EXERCISE OBJECTIVE: Find every line of the records that has "setcounter" and return it.

DATA IN THIS EXERCISE:
+ + +

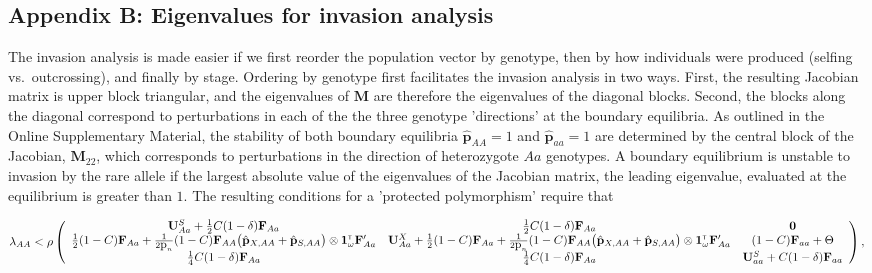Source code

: \documentclass[11pt]{article}
\def\mbf#1{\mathbf{#1}}
\newcommand{\tr}{{\mbox{\tiny \sf T}}}
\begin{document}
\begin{landscape}
\section*{Appendix B: Eigenvalues for invasion analysis}
\renewcommand{\theequation}{B\arabic{equation}}
\setcounter{equation}{0}  %
\setcounter{table}{0}  %

The invasion analysis is made easier if we first reorder the population vector by genotype, then by how individuals were produced (selfing vs.~outcrossing), and finally by stage. Ordering by genotype first facilitates the invasion analysis in two ways. First, the resulting Jacobian matrix is upper block triangular, and the eigenvalues of $\mbf{M}$ are therefore the eigenvalues of the diagonal blocks. Second, the blocks along the diagonal correspond to perturbations in each of the the three genotype 'directions' at the boundary equilibria. As outlined in the Online Supplementary Material, the stability of both boundary equilibria $\hat{\mbf{p}}_{AA} = 1$ and $\hat{\mbf{p}}_{aa} = 1$ are determined by the central block of the Jacobian, $\mbf{M}_{22}$, which corresponds to perturbations in the direction of heterozygote $Aa$ genotypes. A boundary equilibrium is unstable to invasion by the rare allele if the largest absolute value of the eigenvalues of the Jacobian matrix, the leading eigenvalue, evaluated at the equilibrium is greater than $1$. The resulting conditions for a 'protected polymorphism' require that

{\footnotesize
\begin{linenomath*}
 \begin{equation} \label{eq:coexist_AA}
	\lambda_{AA} < 
			\rho\left(\begin{array}{ccc}
\mathbf{U}^S_{Aa} +\frac{1}{2} C (1 - \delta) \mbf{F}_{Aa} & \frac{1}{2} C (1 - \delta) \mbf{F}_{Aa}  & \mbf{0} \\
 \frac{1}{2} (1 - C) \mbf{F}_{Aa}+\frac{1}{2  \mbox{p}_{n}} (1 - C)\mbf{F}_{AA} \big(\hat{\mbf{p}}_{X,AA}+ \hat{\mbf{p}}_{S,AA}  \big) \otimes \mathbf{1}^\tr_{\omega} \mathbf{F}_{Aa}^\prime &\mathbf{U}^X_{Aa} + \frac{1}{2} (1 - C) \mbf{F}_{Aa} +\frac{1}{2  \mbox{p}_{n}} (1 - C)\mbf{F}_{AA} \big(\hat{\mbf{p}}_{X,AA}+ \hat{\mbf{p}}_{S,AA}  \big) \otimes \mathbf{1}^\tr_{\omega} \mathbf{F}_{Aa}^\prime & (1-C)\mbf{F}_{aa} + \Theta\\
  \frac{1}{4} C (1 - \delta) \mbf{F}_{Aa} & \frac{1}{4} C (1 - \delta) \mbf{F}_{Aa}  &\mathbf{U}^S_{aa} +C (1 - \delta) \mbf{F}_{aa}  \\ 
			\end{array} \right), \\ 
\end{equation} 
\end{linenomath*}
 
}
\end{landscape}
\end{document}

+ + +

RESPONSE:
\setcounter{equation}{0}  %
\setcounter{table}{0}  %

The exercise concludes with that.